What you are asked to do: Go through the data below and gather each line containing "child".

Data shown:
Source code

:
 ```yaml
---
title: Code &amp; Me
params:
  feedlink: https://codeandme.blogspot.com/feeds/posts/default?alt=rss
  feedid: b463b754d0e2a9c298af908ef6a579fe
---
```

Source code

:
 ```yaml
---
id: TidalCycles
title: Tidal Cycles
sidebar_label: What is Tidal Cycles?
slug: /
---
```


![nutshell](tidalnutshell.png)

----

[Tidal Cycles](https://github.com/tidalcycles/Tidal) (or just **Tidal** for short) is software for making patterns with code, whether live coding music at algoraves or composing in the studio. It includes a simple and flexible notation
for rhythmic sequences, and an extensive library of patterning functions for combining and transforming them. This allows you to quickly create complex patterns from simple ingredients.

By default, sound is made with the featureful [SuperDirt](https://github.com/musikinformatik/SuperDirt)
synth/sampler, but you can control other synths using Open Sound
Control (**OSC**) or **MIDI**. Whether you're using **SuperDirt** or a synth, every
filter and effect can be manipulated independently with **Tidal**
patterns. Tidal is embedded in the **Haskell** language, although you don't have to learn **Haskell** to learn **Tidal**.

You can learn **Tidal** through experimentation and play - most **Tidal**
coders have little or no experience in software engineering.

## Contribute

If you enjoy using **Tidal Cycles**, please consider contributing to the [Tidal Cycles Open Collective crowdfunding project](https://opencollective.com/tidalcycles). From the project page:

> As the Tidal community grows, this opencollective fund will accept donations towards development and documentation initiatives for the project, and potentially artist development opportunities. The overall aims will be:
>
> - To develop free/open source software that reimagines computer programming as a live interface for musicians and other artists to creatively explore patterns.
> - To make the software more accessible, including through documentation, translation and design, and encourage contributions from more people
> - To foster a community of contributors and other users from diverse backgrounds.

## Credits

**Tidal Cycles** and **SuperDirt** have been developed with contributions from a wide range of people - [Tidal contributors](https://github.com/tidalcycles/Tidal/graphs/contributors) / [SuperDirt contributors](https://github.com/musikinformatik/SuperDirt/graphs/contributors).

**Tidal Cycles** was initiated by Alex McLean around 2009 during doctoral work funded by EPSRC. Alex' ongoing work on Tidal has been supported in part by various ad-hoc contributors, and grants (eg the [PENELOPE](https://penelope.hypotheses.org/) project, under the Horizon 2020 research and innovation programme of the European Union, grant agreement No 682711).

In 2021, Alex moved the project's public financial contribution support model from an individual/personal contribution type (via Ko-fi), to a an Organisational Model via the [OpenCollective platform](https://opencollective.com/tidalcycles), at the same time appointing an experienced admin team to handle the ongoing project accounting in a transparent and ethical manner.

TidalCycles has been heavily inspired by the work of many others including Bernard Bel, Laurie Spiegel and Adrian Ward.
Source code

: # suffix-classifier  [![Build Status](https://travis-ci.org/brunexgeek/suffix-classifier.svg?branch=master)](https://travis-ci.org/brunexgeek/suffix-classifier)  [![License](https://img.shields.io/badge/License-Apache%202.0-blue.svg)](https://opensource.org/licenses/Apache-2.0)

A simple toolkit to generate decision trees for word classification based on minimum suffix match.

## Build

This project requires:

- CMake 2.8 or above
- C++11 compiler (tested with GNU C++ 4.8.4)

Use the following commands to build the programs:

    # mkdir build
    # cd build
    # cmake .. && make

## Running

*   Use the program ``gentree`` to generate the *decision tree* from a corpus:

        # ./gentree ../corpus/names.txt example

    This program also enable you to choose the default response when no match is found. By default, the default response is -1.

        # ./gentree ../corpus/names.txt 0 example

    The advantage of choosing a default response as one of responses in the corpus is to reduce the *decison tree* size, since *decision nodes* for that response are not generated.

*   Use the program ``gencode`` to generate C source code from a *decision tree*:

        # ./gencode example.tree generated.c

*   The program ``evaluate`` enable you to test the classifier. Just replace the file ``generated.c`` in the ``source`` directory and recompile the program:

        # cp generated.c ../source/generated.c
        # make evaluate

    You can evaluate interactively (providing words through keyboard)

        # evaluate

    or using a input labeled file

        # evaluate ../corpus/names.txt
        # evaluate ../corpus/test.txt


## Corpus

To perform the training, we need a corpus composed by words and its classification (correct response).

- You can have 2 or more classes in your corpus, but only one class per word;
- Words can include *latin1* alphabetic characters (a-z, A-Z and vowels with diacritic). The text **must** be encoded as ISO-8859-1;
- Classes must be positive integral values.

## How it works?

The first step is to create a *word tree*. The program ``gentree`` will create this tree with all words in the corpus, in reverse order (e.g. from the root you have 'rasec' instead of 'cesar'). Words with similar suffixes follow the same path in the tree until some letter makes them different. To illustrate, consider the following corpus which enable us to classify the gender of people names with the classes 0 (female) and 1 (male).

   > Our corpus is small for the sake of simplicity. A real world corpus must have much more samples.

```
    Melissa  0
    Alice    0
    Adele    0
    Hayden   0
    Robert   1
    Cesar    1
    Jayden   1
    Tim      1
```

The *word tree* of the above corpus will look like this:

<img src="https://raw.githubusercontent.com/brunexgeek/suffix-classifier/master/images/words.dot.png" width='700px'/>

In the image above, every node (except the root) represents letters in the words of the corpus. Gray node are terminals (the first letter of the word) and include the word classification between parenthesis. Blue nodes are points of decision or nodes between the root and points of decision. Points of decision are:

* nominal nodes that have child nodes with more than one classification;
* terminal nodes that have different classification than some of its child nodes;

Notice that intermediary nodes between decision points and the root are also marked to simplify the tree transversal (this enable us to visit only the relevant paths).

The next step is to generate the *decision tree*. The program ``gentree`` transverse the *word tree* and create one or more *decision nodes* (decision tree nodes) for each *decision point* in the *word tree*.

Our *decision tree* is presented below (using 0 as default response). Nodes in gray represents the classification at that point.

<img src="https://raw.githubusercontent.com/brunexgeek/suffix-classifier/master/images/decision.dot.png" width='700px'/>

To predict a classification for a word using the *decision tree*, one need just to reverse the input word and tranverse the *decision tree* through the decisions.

Exercise output:
* nominal nodes that have child nodes with more than one classification;
* terminal nodes that have different classification than some of its child nodes;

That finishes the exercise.